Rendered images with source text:
%%
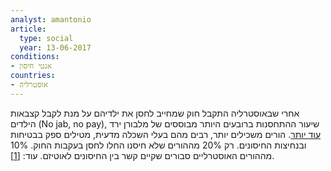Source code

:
 ```yaml
---
analyst: amantonio
article:
  type: social
  year: 13-06-2017
conditions:
- אנטי חיסון
countries:
- אוסטרליה
---
```


אחרי שבאוסטרליה התקבל חוק שמחייב לחסן את ילדיהם על מנת לקבל קצבאות הילדים (No jab, no pay), שיעור ההתחסנות ברובעים היותר מבוססים של מלבורן ירד [עוד יותר](https://www.facebook.com/9NewsMelbourne/videos/1853727611557558). הורים משכילים יותר, רבים מהם בעלי השכלה מדעית, מטילים ספק בבטיחות ובנחיצות החיסונים.
רק 20% מההורים שלא חיסנו החלו לחסן בעקבות החוק.
10% מההורים האוסטרליים סבורים שקיים קשר בין החיסונים לאוטיזם. עוד: [[1]](http://www.abc.net.au/news/2018-03-10/sydney-wealthiest-suburbs-among-lowest-vaccination-rates/9534878).
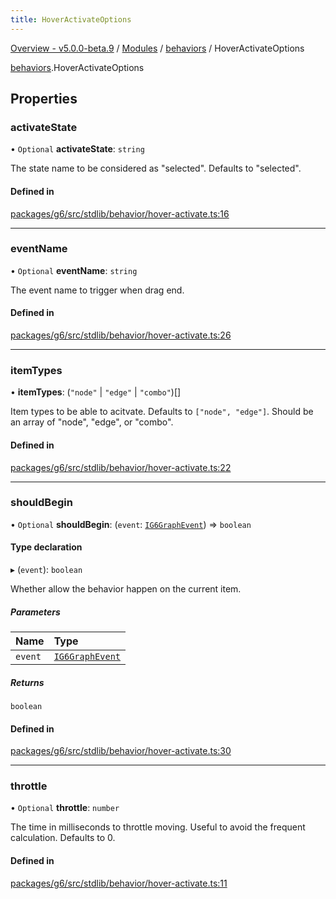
 ```yaml
---
title: HoverActivateOptions
---
```


[Overview - v5.0.0-beta.9](../../README.en.md) / [Modules](../../modules.en.md) / [behaviors](../../modules/behaviors.en.md) / HoverActivateOptions

[behaviors](../../modules/behaviors.en.md).HoverActivateOptions

## Properties

### activateState

• `Optional` **activateState**: `string`

The state name to be considered as "selected".
Defaults to "selected".

#### Defined in

[packages/g6/src/stdlib/behavior/hover-activate.ts:16](https://github.com/antvis/G6/blob/61e525e59b/packages/g6/src/stdlib/behavior/hover-activate.ts#L16)

---

### eventName

• `Optional` **eventName**: `string`

The event name to trigger when drag end.

#### Defined in

[packages/g6/src/stdlib/behavior/hover-activate.ts:26](https://github.com/antvis/G6/blob/61e525e59b/packages/g6/src/stdlib/behavior/hover-activate.ts#L26)

---

### itemTypes

• **itemTypes**: (`"node"` \| `"edge"` \| `"combo"`)[]

Item types to be able to acitvate.
Defaults to `["node", "edge"]`.
Should be an array of "node", "edge", or "combo".

#### Defined in

[packages/g6/src/stdlib/behavior/hover-activate.ts:22](https://github.com/antvis/G6/blob/61e525e59b/packages/g6/src/stdlib/behavior/hover-activate.ts#L22)

---

### shouldBegin

• `Optional` **shouldBegin**: (`event`: [`IG6GraphEvent`](IG6GraphEvent.en.md)) => `boolean`

#### Type declaration

▸ (`event`): `boolean`

Whether allow the behavior happen on the current item.

##### Parameters

| Name    | Type                                   |
| :------ | :------------------------------------- |
| `event` | [`IG6GraphEvent`](IG6GraphEvent.en.md) |

##### Returns

`boolean`

#### Defined in

[packages/g6/src/stdlib/behavior/hover-activate.ts:30](https://github.com/antvis/G6/blob/61e525e59b/packages/g6/src/stdlib/behavior/hover-activate.ts#L30)

---

### throttle

• `Optional` **throttle**: `number`

The time in milliseconds to throttle moving. Useful to avoid the frequent calculation.
Defaults to 0.

#### Defined in

[packages/g6/src/stdlib/behavior/hover-activate.ts:11](https://github.com/antvis/G6/blob/61e525e59b/packages/g6/src/stdlib/behavior/hover-activate.ts#L11)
%%
* Task statement
What's needed is an exact copy of every entry, free of pictures.

* Answer below
Source code

:
 ```yaml
---
analyst: amantonio
article:
  type: social
  year: 13-06-2017
conditions:
- אנטי חיסון
countries:
- אוסטרליה
---
```


אחרי שבאוסטרליה התקבל חוק שמחייב לחסן את ילדיהם על מנת לקבל קצבאות הילדים (No jab, no pay), שיעור ההתחסנות ברובעים היותר מבוססים של מלבורן ירד [עוד יותר](https://www.facebook.com/9NewsMelbourne/videos/1853727611557558). הורים משכילים יותר, רבים מהם בעלי השכלה מדעית, מטילים ספק בבטיחות ובנחיצות החיסונים.
רק 20% מההורים שלא חיסנו החלו לחסן בעקבות החוק.
10% מההורים האוסטרליים סבורים שקיים קשר בין החיסונים לאוטיזם. עוד: [[1]](http://www.abc.net.au/news/2018-03-10/sydney-wealthiest-suburbs-among-lowest-vaccination-rates/9534878).
 ```yaml
---
title: HoverActivateOptions
---
```


[Overview - v5.0.0-beta.9](../../README.en.md) / [Modules](../../modules.en.md) / [behaviors](../../modules/behaviors.en.md) / HoverActivateOptions

[behaviors](../../modules/behaviors.en.md).HoverActivateOptions

## Properties

### activateState

• `Optional` **activateState**: `string`

The state name to be considered as "selected".
Defaults to "selected".

#### Defined in

[packages/g6/src/stdlib/behavior/hover-activate.ts:16](https://github.com/antvis/G6/blob/61e525e59b/packages/g6/src/stdlib/behavior/hover-activate.ts#L16)

---

### eventName

• `Optional` **eventName**: `string`

The event name to trigger when drag end.

#### Defined in

[packages/g6/src/stdlib/behavior/hover-activate.ts:26](https://github.com/antvis/G6/blob/61e525e59b/packages/g6/src/stdlib/behavior/hover-activate.ts#L26)

---

### itemTypes

• **itemTypes**: (`"node"` \| `"edge"` \| `"combo"`)[]

Item types to be able to acitvate.
Defaults to `["node", "edge"]`.
Should be an array of "node", "edge", or "combo".

#### Defined in

[packages/g6/src/stdlib/behavior/hover-activate.ts:22](https://github.com/antvis/G6/blob/61e525e59b/packages/g6/src/stdlib/behavior/hover-activate.ts#L22)

---

### shouldBegin

• `Optional` **shouldBegin**: (`event`: [`IG6GraphEvent`](IG6GraphEvent.en.md)) => `boolean`

#### Type declaration

▸ (`event`): `boolean`

Whether allow the behavior happen on the current item.

##### Parameters

| Name    | Type                                   |
| :------ | :------------------------------------- |
| `event` | [`IG6GraphEvent`](IG6GraphEvent.en.md) |

##### Returns

`boolean`

#### Defined in

[packages/g6/src/stdlib/behavior/hover-activate.ts:30](https://github.com/antvis/G6/blob/61e525e59b/packages/g6/src/stdlib/behavior/hover-activate.ts#L30)

---

### throttle

• `Optional` **throttle**: `number`

The time in milliseconds to throttle moving. Useful to avoid the frequent calculation.
Defaults to 0.

#### Defined in

[packages/g6/src/stdlib/behavior/hover-activate.ts:11](https://github.com/antvis/G6/blob/61e525e59b/packages/g6/src/stdlib/behavior/hover-activate.ts#L11)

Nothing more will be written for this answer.